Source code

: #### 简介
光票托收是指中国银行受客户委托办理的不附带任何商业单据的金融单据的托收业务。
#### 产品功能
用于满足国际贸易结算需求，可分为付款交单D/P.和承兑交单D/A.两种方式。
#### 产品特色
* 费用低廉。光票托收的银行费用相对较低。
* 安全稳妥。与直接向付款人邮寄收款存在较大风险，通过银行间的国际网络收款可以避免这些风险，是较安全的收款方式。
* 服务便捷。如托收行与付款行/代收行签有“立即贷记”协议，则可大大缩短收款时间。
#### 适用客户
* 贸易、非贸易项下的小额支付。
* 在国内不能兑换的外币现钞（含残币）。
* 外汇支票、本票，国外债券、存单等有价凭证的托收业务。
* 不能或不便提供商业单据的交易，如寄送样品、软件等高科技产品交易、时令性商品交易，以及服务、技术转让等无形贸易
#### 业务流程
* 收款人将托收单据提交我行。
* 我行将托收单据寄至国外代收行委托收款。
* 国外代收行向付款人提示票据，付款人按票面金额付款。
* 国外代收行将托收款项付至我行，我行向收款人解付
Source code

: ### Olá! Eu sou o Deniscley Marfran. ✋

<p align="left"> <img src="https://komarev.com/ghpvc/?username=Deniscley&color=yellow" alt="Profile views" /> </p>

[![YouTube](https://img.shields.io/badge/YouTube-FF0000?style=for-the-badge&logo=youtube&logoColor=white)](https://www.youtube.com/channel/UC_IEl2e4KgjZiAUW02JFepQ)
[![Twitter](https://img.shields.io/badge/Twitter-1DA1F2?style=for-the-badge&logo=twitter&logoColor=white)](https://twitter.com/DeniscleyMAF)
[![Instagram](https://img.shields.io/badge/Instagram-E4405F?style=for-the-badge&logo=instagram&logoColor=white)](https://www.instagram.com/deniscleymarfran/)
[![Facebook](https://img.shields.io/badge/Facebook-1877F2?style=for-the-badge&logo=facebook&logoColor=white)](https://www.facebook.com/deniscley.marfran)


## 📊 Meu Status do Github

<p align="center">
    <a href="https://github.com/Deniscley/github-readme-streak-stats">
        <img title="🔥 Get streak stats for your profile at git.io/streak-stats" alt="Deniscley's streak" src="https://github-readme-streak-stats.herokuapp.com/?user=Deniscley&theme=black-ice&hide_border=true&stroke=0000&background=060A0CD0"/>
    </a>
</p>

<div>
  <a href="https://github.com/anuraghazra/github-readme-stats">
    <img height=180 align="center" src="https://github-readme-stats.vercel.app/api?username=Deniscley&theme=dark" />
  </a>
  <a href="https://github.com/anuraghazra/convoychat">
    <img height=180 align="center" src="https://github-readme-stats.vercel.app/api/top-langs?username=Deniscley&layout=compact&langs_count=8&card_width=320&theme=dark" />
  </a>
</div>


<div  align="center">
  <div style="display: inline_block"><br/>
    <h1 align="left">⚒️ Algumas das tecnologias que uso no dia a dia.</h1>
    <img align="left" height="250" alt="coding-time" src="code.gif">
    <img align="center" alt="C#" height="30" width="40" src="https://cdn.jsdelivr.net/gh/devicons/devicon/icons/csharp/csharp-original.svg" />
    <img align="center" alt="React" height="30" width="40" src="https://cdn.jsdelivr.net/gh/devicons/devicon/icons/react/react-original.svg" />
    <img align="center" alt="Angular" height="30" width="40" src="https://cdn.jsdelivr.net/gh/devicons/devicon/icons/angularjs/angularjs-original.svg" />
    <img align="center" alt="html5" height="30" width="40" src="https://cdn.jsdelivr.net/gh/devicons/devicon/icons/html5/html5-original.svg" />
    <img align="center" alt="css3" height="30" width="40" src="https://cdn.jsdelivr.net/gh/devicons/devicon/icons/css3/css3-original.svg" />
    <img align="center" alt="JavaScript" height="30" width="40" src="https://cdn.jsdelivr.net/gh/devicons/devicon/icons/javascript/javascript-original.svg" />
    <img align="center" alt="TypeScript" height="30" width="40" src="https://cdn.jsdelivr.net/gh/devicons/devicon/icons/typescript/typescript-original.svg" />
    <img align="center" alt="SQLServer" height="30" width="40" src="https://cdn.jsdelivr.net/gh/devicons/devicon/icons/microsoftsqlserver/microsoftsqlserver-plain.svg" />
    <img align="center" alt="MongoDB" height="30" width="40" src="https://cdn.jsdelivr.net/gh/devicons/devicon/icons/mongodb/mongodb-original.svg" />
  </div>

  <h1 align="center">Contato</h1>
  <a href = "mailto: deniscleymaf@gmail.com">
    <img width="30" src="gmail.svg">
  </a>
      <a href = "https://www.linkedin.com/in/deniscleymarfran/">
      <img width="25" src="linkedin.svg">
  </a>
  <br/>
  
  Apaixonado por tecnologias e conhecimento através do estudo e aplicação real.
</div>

Exercise objective: Your answer should be a single number: the count of lines above that contain the word "original".

Expected answer: 8